Exercise aim.
Below are records; count the lines that contain "latex" and give only the total.

::::

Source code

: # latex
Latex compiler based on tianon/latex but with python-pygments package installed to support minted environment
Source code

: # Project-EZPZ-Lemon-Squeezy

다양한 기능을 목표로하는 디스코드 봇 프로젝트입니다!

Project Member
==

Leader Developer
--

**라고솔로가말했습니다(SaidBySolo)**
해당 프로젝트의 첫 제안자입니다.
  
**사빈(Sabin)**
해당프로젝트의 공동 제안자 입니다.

::::

Answer to this exercise.
2